* [What you are asked to do]:
Wherever the word "центром" occurs in the listing below, copy that whole line.

----------------

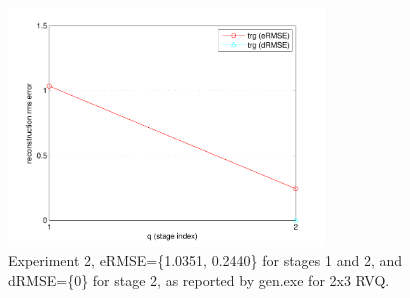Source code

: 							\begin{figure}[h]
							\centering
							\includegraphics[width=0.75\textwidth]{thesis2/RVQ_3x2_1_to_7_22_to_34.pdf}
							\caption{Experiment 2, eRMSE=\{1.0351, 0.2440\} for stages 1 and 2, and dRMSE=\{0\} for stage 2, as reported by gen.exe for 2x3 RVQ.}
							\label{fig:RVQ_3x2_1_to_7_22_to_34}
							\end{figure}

----------------

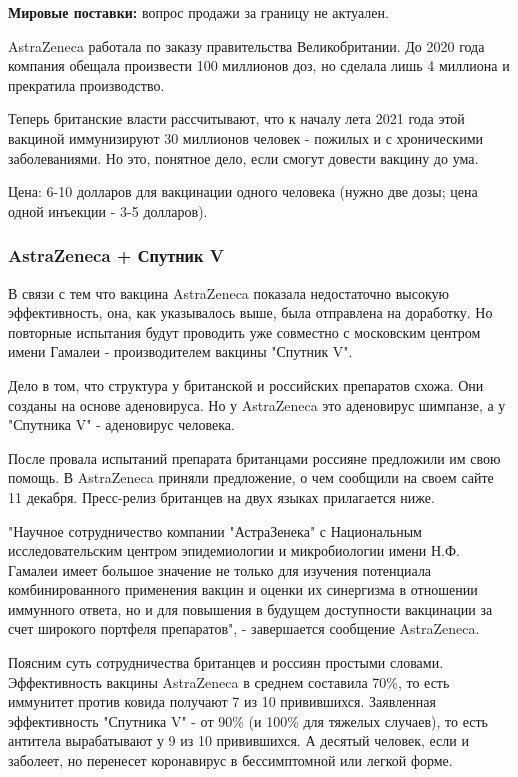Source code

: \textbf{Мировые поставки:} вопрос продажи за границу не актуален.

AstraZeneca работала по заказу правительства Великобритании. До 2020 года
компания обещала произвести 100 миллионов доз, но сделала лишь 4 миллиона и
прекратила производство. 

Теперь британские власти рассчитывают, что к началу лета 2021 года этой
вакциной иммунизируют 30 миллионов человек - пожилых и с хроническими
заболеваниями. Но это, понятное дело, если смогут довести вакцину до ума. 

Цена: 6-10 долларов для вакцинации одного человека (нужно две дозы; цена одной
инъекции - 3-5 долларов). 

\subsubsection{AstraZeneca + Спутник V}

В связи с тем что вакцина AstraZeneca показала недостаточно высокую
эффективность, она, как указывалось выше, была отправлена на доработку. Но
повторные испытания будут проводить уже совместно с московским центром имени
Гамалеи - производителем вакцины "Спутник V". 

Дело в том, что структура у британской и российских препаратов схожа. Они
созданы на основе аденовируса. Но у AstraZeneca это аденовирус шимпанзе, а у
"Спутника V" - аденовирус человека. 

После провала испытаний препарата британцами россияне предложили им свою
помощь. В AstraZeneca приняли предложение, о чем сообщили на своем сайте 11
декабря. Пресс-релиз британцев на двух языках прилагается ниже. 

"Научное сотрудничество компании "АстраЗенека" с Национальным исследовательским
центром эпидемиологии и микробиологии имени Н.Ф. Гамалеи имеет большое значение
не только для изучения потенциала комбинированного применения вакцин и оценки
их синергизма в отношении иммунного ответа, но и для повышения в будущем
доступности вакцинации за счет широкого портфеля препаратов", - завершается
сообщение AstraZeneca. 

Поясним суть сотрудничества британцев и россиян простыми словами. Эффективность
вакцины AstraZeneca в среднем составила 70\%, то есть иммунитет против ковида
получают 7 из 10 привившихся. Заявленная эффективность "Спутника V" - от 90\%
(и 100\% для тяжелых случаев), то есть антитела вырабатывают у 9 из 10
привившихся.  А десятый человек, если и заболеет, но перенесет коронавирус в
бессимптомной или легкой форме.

----------------

* [Solved problem]:
повторные испытания будут проводить уже совместно с московским центром имени
центром эпидемиологии и микробиологии имени Н.Ф. Гамалеи имеет большое значение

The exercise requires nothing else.